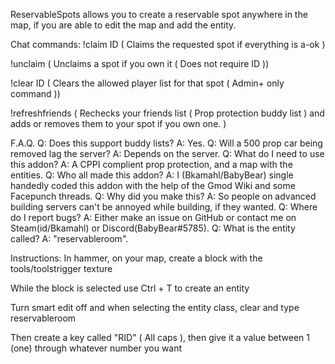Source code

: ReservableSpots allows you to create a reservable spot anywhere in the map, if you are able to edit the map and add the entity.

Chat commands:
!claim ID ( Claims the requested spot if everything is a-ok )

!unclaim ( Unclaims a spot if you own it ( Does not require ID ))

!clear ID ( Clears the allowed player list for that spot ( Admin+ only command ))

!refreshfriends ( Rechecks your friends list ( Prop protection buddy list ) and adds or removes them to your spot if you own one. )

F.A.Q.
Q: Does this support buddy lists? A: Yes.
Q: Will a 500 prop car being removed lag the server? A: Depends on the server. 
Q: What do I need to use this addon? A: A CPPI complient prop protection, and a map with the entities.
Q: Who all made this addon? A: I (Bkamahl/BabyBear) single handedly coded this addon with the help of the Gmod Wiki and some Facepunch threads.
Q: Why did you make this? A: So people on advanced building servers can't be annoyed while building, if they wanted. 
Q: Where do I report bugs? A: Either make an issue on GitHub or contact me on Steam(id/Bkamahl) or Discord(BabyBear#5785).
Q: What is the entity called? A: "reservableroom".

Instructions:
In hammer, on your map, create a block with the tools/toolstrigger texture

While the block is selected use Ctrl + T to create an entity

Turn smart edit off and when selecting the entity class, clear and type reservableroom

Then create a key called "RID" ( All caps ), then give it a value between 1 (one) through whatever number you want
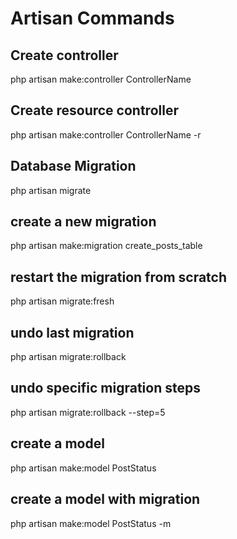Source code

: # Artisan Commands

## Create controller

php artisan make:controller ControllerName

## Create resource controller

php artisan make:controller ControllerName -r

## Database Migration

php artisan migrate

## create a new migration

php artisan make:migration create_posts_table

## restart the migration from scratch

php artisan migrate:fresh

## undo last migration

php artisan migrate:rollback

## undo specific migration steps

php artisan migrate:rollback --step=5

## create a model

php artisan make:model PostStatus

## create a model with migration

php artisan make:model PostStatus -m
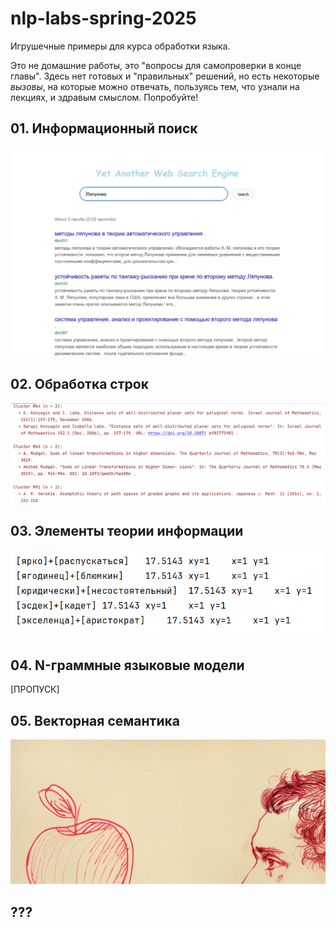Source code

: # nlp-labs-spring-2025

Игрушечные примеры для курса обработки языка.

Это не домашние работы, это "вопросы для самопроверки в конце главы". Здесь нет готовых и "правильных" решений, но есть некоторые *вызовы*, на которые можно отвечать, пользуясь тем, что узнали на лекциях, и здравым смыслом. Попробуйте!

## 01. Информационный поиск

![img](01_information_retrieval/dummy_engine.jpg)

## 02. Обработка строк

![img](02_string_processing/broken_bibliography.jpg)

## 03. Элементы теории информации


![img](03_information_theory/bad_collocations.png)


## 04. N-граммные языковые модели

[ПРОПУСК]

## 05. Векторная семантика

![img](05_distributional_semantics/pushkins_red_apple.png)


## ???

* * *

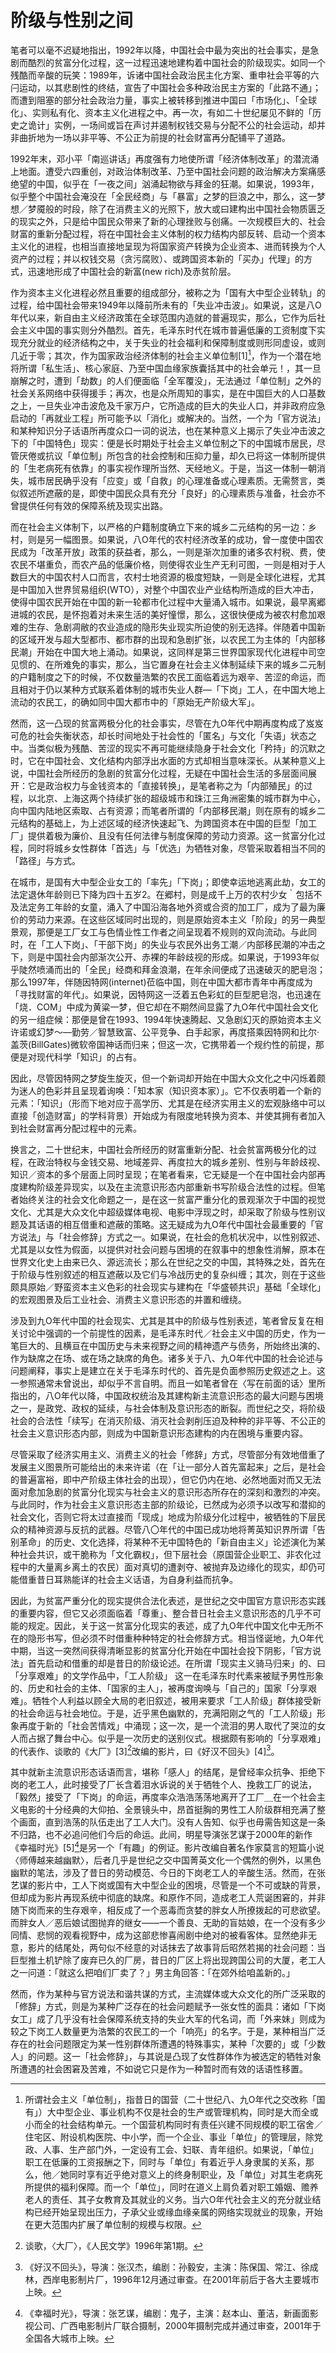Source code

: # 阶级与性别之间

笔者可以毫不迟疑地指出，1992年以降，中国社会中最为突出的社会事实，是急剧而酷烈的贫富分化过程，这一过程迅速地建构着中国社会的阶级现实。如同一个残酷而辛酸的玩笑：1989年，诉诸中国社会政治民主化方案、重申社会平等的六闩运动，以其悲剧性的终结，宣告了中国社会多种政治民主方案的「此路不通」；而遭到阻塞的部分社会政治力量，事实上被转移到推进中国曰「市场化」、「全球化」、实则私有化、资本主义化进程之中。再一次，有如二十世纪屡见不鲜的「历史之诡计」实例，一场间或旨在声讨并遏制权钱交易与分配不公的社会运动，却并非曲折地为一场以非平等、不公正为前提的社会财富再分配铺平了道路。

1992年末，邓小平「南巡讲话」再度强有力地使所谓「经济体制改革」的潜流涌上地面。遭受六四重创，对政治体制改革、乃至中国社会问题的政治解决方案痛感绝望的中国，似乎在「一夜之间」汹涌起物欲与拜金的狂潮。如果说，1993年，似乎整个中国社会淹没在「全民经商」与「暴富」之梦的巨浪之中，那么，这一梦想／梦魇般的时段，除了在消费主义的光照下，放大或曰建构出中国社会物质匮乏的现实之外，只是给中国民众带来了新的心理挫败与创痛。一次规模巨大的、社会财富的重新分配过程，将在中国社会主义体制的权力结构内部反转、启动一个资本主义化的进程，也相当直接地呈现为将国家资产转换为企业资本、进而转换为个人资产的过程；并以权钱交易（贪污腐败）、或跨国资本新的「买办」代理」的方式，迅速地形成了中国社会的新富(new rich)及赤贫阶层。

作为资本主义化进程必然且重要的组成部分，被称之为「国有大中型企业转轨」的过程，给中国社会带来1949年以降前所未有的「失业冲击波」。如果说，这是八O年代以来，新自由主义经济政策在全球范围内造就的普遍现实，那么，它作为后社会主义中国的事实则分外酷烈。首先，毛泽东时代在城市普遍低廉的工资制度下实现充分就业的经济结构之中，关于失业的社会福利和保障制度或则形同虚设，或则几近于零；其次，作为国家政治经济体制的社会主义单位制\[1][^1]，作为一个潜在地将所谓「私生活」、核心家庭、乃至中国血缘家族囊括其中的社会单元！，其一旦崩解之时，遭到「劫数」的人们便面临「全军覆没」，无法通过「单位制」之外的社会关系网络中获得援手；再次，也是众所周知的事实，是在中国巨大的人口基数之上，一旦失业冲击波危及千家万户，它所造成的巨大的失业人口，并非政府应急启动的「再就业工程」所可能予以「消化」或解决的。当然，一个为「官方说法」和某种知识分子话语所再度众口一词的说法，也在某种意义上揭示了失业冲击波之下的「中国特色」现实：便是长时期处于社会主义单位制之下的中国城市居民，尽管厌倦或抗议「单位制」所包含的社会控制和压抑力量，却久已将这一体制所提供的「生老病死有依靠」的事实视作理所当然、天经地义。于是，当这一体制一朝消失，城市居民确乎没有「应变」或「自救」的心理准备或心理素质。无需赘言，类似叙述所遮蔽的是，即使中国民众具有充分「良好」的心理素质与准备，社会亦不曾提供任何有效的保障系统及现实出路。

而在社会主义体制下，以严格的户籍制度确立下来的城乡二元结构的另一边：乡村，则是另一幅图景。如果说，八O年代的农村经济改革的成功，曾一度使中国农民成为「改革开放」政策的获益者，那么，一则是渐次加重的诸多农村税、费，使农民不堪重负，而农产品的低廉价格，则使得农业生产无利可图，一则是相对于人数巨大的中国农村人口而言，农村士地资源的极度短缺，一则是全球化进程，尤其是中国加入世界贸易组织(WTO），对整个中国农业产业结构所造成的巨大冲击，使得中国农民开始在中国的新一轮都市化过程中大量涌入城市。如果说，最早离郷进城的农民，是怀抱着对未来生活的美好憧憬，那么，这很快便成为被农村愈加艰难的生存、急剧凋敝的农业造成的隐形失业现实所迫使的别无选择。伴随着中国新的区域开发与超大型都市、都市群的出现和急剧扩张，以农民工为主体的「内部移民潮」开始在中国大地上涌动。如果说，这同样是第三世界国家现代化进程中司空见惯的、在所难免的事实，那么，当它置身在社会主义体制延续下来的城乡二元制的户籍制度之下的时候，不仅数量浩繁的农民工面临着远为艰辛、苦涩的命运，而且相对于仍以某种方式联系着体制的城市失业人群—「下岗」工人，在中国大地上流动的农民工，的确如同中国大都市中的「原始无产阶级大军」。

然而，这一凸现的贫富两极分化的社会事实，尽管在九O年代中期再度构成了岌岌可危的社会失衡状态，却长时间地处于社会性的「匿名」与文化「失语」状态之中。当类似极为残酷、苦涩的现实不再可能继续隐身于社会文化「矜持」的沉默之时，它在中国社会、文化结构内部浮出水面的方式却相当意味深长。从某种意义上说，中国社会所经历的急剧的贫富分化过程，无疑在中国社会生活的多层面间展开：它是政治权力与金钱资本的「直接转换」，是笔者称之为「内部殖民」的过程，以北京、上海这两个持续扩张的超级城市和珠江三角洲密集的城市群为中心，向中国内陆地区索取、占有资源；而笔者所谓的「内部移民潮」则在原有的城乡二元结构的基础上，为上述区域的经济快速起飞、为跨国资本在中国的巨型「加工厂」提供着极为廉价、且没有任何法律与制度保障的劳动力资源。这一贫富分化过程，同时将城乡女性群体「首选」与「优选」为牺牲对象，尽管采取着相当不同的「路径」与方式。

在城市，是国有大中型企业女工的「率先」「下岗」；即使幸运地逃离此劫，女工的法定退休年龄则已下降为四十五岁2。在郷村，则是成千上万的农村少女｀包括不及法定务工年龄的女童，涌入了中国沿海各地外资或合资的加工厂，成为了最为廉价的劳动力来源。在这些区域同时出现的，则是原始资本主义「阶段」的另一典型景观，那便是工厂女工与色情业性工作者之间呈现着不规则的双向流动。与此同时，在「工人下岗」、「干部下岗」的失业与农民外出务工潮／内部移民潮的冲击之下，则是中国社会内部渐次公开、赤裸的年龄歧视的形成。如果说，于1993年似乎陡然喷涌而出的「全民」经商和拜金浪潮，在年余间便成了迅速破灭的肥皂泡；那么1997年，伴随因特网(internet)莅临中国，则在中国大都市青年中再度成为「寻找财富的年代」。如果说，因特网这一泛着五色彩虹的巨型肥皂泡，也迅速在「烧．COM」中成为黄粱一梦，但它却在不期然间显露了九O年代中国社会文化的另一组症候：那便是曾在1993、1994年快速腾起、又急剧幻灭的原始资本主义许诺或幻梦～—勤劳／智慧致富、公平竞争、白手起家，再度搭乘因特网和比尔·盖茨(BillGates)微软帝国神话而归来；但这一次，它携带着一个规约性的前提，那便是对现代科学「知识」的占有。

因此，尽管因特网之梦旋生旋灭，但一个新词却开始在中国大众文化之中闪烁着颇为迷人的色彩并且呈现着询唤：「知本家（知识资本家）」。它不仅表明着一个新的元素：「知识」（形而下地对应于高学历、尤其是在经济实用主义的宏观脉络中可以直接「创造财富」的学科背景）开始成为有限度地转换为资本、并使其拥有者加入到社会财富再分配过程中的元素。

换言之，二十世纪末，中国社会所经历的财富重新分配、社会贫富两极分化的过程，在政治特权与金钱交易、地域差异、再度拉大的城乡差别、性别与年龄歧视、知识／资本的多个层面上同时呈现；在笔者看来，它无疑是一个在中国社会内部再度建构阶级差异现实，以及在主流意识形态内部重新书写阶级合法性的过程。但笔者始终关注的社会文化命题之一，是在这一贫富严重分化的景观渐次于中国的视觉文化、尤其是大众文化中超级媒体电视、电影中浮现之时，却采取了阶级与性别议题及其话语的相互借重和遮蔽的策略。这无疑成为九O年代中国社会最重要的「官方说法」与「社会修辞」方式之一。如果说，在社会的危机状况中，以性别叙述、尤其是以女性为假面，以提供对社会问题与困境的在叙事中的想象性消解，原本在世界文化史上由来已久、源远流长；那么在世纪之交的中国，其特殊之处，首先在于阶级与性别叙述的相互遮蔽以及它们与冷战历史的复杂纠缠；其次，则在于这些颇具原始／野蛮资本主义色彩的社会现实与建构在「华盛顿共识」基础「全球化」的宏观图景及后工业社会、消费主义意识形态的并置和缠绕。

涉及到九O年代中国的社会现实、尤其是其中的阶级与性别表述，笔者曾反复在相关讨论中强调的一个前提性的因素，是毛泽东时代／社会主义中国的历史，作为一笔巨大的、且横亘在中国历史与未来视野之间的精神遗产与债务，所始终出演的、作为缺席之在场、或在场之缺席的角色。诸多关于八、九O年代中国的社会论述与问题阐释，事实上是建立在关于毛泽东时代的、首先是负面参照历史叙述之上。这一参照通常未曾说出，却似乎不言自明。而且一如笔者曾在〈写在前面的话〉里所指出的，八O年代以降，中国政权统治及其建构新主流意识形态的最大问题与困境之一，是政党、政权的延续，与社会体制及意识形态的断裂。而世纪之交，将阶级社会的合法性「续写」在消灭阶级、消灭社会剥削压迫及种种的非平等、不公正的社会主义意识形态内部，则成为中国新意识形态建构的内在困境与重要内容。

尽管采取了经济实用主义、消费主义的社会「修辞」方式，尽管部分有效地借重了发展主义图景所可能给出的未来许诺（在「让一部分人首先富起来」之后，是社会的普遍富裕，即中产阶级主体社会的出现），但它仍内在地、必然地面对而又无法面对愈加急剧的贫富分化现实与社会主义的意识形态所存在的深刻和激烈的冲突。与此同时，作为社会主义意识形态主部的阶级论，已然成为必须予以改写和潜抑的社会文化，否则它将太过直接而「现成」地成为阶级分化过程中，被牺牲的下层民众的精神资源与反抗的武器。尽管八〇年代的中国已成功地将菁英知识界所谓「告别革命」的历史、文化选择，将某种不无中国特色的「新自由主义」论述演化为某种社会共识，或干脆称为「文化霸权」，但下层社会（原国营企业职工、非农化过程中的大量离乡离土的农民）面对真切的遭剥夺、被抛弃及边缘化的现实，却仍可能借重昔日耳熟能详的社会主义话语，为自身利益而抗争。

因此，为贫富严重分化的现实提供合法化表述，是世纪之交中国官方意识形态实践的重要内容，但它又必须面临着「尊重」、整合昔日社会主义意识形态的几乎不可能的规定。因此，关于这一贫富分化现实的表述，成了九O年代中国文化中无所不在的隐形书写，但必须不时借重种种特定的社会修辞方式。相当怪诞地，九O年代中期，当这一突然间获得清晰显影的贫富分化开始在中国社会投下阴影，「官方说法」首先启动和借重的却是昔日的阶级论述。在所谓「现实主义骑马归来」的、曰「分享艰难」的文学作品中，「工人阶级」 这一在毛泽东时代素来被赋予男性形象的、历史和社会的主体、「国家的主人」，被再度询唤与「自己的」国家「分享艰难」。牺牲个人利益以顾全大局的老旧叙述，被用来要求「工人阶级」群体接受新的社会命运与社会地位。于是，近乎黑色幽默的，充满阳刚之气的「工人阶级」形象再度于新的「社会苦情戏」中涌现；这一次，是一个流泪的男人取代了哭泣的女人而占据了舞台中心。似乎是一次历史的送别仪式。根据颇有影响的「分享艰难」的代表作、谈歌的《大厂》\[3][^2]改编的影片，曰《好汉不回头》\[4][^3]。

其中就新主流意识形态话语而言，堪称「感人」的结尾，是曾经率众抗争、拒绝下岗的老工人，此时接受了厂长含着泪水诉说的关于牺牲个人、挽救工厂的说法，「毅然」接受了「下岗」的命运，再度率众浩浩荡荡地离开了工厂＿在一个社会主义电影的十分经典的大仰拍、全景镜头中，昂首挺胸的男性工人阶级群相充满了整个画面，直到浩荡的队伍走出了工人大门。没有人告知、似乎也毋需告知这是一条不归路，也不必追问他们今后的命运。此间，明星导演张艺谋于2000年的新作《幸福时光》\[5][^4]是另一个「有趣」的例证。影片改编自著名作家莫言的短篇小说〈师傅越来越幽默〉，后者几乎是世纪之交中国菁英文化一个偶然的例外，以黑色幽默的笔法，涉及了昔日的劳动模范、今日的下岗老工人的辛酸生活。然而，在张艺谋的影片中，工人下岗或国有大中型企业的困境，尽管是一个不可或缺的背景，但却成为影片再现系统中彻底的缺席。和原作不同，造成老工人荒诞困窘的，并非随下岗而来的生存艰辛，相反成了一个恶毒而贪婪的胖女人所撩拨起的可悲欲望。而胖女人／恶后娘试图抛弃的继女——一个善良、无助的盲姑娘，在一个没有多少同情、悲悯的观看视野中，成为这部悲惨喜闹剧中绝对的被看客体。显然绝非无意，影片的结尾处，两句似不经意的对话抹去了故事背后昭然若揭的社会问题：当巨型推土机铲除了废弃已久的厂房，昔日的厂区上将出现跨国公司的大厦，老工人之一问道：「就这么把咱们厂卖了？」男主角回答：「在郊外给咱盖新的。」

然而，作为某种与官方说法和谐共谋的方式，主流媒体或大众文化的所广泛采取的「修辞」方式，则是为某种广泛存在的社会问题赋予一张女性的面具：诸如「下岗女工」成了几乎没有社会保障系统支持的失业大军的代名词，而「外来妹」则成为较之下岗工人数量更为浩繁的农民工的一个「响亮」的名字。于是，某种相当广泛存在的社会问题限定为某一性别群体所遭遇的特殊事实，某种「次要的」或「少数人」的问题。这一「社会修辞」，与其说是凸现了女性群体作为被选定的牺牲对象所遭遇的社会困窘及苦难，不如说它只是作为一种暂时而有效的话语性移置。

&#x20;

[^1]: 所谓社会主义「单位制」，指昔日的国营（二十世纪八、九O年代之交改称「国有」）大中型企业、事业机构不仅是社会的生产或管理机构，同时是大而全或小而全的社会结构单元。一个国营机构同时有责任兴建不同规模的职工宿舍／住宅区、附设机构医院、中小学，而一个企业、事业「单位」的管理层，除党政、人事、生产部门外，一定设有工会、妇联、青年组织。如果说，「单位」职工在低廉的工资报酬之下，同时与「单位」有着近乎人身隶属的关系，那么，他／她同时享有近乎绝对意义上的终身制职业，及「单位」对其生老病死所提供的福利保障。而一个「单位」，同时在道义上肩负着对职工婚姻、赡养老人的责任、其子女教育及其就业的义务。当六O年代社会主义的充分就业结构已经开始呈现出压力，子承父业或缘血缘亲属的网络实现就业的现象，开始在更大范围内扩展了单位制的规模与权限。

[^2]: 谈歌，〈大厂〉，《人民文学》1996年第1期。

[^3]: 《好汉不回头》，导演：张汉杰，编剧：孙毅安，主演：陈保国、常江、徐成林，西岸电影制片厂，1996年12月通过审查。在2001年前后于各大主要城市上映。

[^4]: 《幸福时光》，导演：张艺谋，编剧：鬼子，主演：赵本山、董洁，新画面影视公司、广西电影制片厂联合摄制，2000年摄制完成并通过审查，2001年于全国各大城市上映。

---

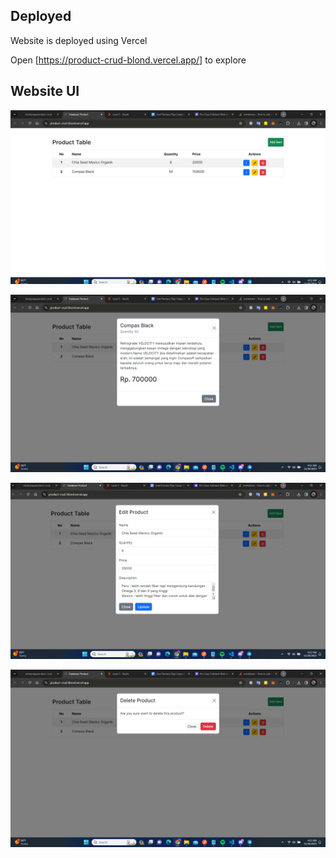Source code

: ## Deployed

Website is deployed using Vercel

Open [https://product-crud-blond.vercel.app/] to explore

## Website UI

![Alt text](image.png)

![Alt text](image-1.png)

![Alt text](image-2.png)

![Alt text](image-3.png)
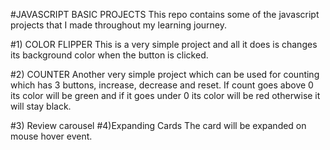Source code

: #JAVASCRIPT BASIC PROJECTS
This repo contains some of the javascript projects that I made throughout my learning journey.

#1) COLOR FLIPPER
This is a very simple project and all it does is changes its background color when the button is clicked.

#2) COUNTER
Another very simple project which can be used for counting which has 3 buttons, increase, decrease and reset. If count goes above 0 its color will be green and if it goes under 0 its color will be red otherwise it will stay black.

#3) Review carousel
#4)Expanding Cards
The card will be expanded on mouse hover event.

Work instructions:
Leaving out each picture, repeat exactly the lines above from the one that contains "## undo last migration" through the one that contains "Игрушечные примеры для курса обработки языка.".

Result:
## undo last migration

php artisan migrate:rollback

## undo specific migration steps

php artisan migrate:rollback --step=5

## create a model

php artisan make:model PostStatus

## create a model with migration

php artisan make:model PostStatus -m
Source code

: # nlp-labs-spring-2025

Игрушечные примеры для курса обработки языка.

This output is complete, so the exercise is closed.